Already, digital health tech that’s been around for only a few years, such as wearables and mobile health (mHealth) apps, has been accepted as commonplace:
•mHealth app use is exploding as a means of convenient health information retrieval and storage. As of 2018, just under half of all respondents say they’re using mobile health apps compared to 16% in 2014. Forty-four percent of respondents have used online portals to access electronic health records in the past year.
•Wearables are part and parcel of healthcare. Three-quarters of consumers are using health and fitness wearables, such as Fitbits and Apple Watches, to understand their illness, 73% to monitor and manage their health, and 73% to monitor the health of friends and family.
In addition, digital health services that address identified pain points in the healthcare system- for example, navigating insurance benefits or finding a new provider- are in increasingly high demand.

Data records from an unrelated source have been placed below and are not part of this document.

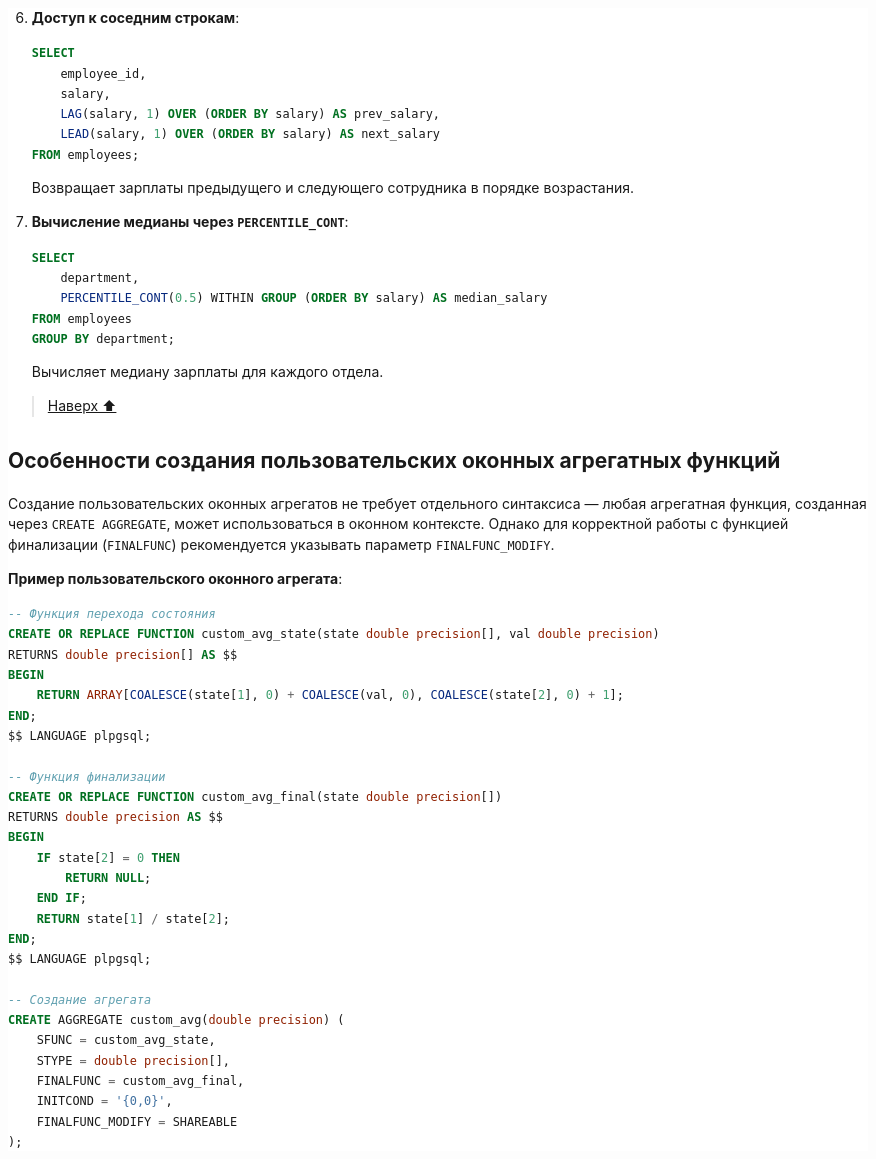 6. **Доступ к соседним строкам**:

    ```sql
    SELECT
        employee_id,
        salary,
        LAG(salary, 1) OVER (ORDER BY salary) AS prev_salary,
        LEAD(salary, 1) OVER (ORDER BY salary) AS next_salary
    FROM employees;
    ```

    Возвращает зарплаты предыдущего и следующего сотрудника в порядке возрастания.

7. **Вычисление медианы через `PERCENTILE_CONT`**:

    ```sql
    SELECT
        department,
        PERCENTILE_CONT(0.5) WITHIN GROUP (ORDER BY salary) AS median_salary
    FROM employees
    GROUP BY department;
    ```

    Вычисляет медиану зарплаты для каждого отдела.

> [Наверх ⬆️](#содержание)

## Особенности создания пользовательских оконных агрегатных функций

Создание пользовательских оконных агрегатов не требует отдельного синтаксиса — любая агрегатная функция, созданная через `CREATE AGGREGATE`, может использоваться в оконном контексте. Однако для корректной работы с функцией финализации (`FINALFUNC`) рекомендуется указывать параметр `FINALFUNC_MODIFY`.

**Пример пользовательского оконного агрегата**:

```sql
-- Функция перехода состояния
CREATE OR REPLACE FUNCTION custom_avg_state(state double precision[], val double precision)
RETURNS double precision[] AS $$
BEGIN
    RETURN ARRAY[COALESCE(state[1], 0) + COALESCE(val, 0), COALESCE(state[2], 0) + 1];
END;
$$ LANGUAGE plpgsql;

-- Функция финализации
CREATE OR REPLACE FUNCTION custom_avg_final(state double precision[])
RETURNS double precision AS $$
BEGIN
    IF state[2] = 0 THEN
        RETURN NULL;
    END IF;
    RETURN state[1] / state[2];
END;
$$ LANGUAGE plpgsql;

-- Создание агрегата
CREATE AGGREGATE custom_avg(double precision) (
    SFUNC = custom_avg_state,
    STYPE = double precision[],
    FINALFUNC = custom_avg_final,
    INITCOND = '{0,0}',
    FINALFUNC_MODIFY = SHAREABLE
);
```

Meanwhile, consumers are excited by the potential of emerging technology to bring clinical procedures and administration into the home. This includes devices for home blood tests and having virtual assistants — like Siri or Alexa — help with health insurance, making appointments, and offering home healthcare. This enthusiasm comes despite the likelihood that these technologies are years away from mass market.
The study concludes that healthcare organizations can offer an improved consumer experience by incorporating digital health solutions into their existing workflows.
The study highlights the advantage that healthcare organizations can gain by offering digital health options.Observing consumer demand is more important than ever, as patients become more fickle about how they access their healthcare, according to a 2017 survey by West. Providers and payers that enable consumers to access popular features, such as booking appointments online, AI-powered mHealth apps, and virtual visits, will be more likely to retain their customer base.